Professor Fielding and her research group have been employing ultrafast lasers and state-of-the-art optical techniques to investigate and control electronic and molecular dynamics in atoms and small molecules in the gas phase.
Electrons move on an attosecond timescale (1 as = 10-18 s or 1 billionths of a billionth of a second), so even with the latest, fastest, commercial lasers it is virtually impossible to 'freeze frame' them. One way to observe them is to slow them down. This can be achieved by employing short, femtosecond (1 fs = 10-15 s or 1 millionth of a billionth of a second) laser pulses to excite electrons to very large and highly excited states called Rydberg electron wave packets.

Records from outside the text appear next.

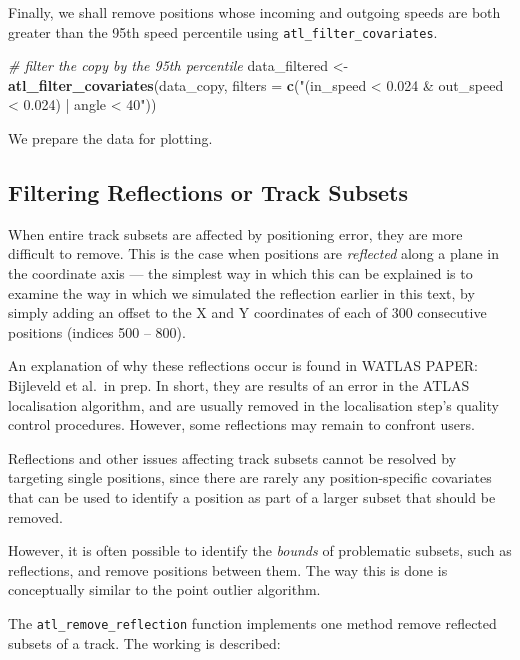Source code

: \documentclass[
]{scrreprt}
\newenvironment{Shaded}{}{}
\newcommand{\CommentTok}[1]{\textcolor[rgb]{0.38,0.63,0.69}{\textit{#1}}}
\newcommand{\DataTypeTok}[1]{\textcolor[rgb]{0.56,0.13,0.00}{#1}}
\newcommand{\KeywordTok}[1]{\textcolor[rgb]{0.00,0.44,0.13}{\textbf{#1}}}
\newcommand{\NormalTok}[1]{#1}
\newcommand{\StringTok}[1]{\textcolor[rgb]{0.25,0.44,0.63}{#1}}
\begin{document}
Finally, we shall remove positions whose incoming and outgoing speeds are both greater than the 95th speed percentile using \texttt{atl\_filter\_covariates}.

\begin{Shaded}
\begin{Highlighting}[]
\CommentTok{\# filter the copy by the 95th percentile}
\NormalTok{data\_filtered <{-}}\StringTok{ }\KeywordTok{atl\_filter\_covariates}\NormalTok{(data\_copy,}
    \DataTypeTok{filters =} \KeywordTok{c}\NormalTok{(}\StringTok{"(in\_speed < 0.024 \& out\_speed < 0.024) | angle < 40"}\NormalTok{))}
\end{Highlighting}
\end{Shaded}

We prepare the data for plotting.

\hypertarget{filtering-reflections-or-track-subsets}{%
\subsection{Filtering Reflections or Track Subsets}\label{filtering-reflections-or-track-subsets}}

When entire track subsets are affected by positioning error, they are more difficult to remove. This is the case when positions are \emph{reflected} along a plane in the coordinate axis --- the simplest way in which this can be explained is to examine the way in which we simulated the reflection earlier in this text, by simply adding an offset to the X and Y coordinates of each of 300 consecutive positions (indices 500 -- 800).

An explanation of why these reflections occur is found in WATLAS PAPER: Bijleveld et al.~in prep. In short, they are results of an error in the ATLAS localisation algorithm, and are usually removed in the localisation step's quality control procedures. However, some reflections may remain to confront users.

Reflections and other issues affecting track subsets cannot be resolved by targeting single positions, since there are rarely any position-specific covariates that can be used to identify a position as part of a larger subset that should be removed.

However, it is often possible to identify the \emph{bounds} of problematic subsets, such as reflections, and remove positions between them. The way this is done is conceptually similar to the point outlier algorithm.

The \texttt{atl\_remove\_reflection} function implements one method remove reflected subsets of a track. The working is described:
\end{document}
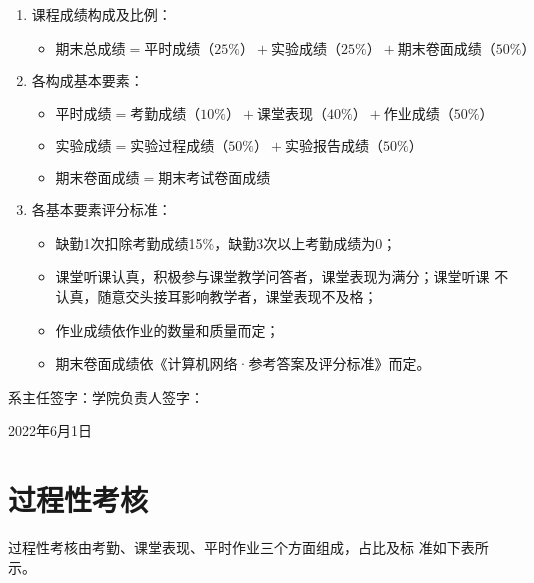 \documentclass{swfuassessment}
\begin{document}
\begin{enumerate}
\item 课程成绩构成及比例：
  \begin{itemize}
  \item \(期末总成绩 = 平时成绩（25\%）+ 实验成绩（25\%）+ 期末卷面成绩（50\%）\)
  \end{itemize}
\item 各构成基本要素：
  \begin{itemize}
  \item \(平时成绩 = 考勤成绩（10\%）+ 课堂表现（40\%）+ 作业成绩（50\%）\)
  \item \(实验成绩 = 实验过程成绩（50\%）+ 实验报告成绩（50\%）\)
  \item \(期末卷面成绩 = 期末考试卷面成绩\)
  \end{itemize}
\item 各基本要素评分标准：
  \begin{itemize}
  \item 缺勤1次扣除考勤成绩15\%，缺勤3次以上考勤成绩为0；
  \item 课堂听课认真，积极参与课堂教学问答者，课堂表现为满分；课堂听课
    不认真，随意交头接耳影响教学者，课堂表现不及格；
  \item 作业成绩依作业的数量和质量而定；
  \item 期末卷面成绩依《计算机网络·参考答案及评分标准》而定。
  \end{itemize}
\end{enumerate}
\vfill
\begin{flushright}
  系主任签字：\hspace{4cm}学院负责人签字：\hspace*{2cm}\par
  \bigskip
  2022年6月1日
\end{flushright}

\headtwo{}

\section{过程性考核}

过程性考核由考勤、课堂表现、平时作业三个方面组成，占比及标
准如下表所示。
\end{document}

In these unusual states, the electron behaves both like a classical particle and like a wave. To control the motion of the electron, one can take advantage of its wave-like characteristics, and the fact that light is a wave, to generate interference patterns. In the case of a molecule, when the electron comes close to the core, the motions of the electron and nuclei become coupled. This means that if scientists can control the electronic motion, it will also be possible to control the rotational and vibrational motions of the nuclei.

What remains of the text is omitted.